Evolution of Shape by Multiple Regulatory Changes to a Growth Gene

David W Loehlin 1,*,, John H Werren 1,
PMCID: PMC3520604  NIHMSID: NIHMS417568  PMID: 22363002

Abstract

Genetic changes responsible for morphological differences between species are largely unknown. Such changes can involve modifications of growth that are relevant to understanding evolution, development and disease. We identified a gene that induces male-specific wing size and shape differences between Nasonia wasp species. Fine-scale mapping and in situ hybridization reveals that changes in at least three regions (two strictly in non-coding sequence) around the gene unpaired-like (upd-like) cause changes in spatial and temporal expression of upd-like in the developing wing and corresponding changes in wing width. Upd-like shows homology to the Drosophila unpaired gene, a well-studied signaling protein that regulates cell proliferation and differentiation. Our results indicate how multiple changes in the regulation of upd-like are involved in microevolution of morphological and sex-specific differences between species.

INTRODUCTION

The diversity of animal size and shape has fascinated scientists for centuries (1, 2). Changes in morphology, such as the beaks of birds, toes of lizards and hands of humans, underpin diversification and adaptation into different ecological niches (3, 4, 5). Yet the genes and genetic changes responsible for animal shape differences between species remain poorly understood (6, 7, 8). Genetic studies have revealed some genes and pathways required for growth and regulation of size and shape during development, many of which are also involved in human disease such as cancer and diabetes (9). These include signaling genes that regulate organ-specific patterning and growth (e.g,, Wnt, Hippo, JAK/STAT), nutritional and hormonal regulators of body size (TOR and insulin signaling), and effector genes of cell growth and proliferation (cell cycle, apoptosis, protein synthesis) (9, 10). However, it is not yet clear whether evolutionary changes in these genes or others underlie size and shape differences between animal species (7).
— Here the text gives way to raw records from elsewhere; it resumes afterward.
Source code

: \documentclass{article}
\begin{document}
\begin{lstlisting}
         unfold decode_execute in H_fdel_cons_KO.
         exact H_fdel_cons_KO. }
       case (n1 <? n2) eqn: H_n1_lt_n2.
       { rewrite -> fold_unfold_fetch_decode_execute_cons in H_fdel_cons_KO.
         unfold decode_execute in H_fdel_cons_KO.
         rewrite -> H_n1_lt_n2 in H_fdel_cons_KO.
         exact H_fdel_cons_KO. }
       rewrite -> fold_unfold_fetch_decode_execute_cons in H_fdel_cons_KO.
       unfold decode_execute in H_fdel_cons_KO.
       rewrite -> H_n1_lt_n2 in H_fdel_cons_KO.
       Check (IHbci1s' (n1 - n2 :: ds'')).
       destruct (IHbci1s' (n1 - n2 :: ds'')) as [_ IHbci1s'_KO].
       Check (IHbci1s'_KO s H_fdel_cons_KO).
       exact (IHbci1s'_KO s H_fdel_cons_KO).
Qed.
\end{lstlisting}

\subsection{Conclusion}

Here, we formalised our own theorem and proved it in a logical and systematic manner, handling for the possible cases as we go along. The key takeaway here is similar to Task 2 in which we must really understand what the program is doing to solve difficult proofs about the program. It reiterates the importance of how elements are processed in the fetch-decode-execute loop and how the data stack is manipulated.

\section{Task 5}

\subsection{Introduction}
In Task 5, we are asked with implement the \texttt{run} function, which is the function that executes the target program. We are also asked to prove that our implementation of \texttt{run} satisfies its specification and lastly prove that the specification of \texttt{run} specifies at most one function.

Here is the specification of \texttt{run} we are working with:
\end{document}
The parasitoid jewel wasp Nasonia is an emerging as a model system for investigating the genetics of species differences in development and morphology. The Nasonia genus consists of four closely related species, each of which has evolved a distinct male wing size (8,1113). The greater than twofold difference in male wing size between N. vitripennis and N. giraulti (Fig. 1A) provides a tool for investigating the evolution of growth regulation. We isolated the two largest effect quantitative trait loci (QTL) for this male wing size difference (11, 14); wing-size1 (ws1) (14) and widerwing (wdw) (11), which increase wing size through different mechanisms. The giraulti allele of ws1 increases overall male wing size relative to N. vitripennis. The genetic change underlying ws1 has been mapped to a 13.5kb noncoding interval containing the 5’-UTR of the sex-determining factor doublesex (15, 16) where changes in doublesex expression level in the developing wing are correlated with the wing size difference (8). doublesex is a major sex-determining factor in animals, found from humans to worms, which provides the downstream signal of somatic sex (15) and which also can have a role in growth regulation (8, 16).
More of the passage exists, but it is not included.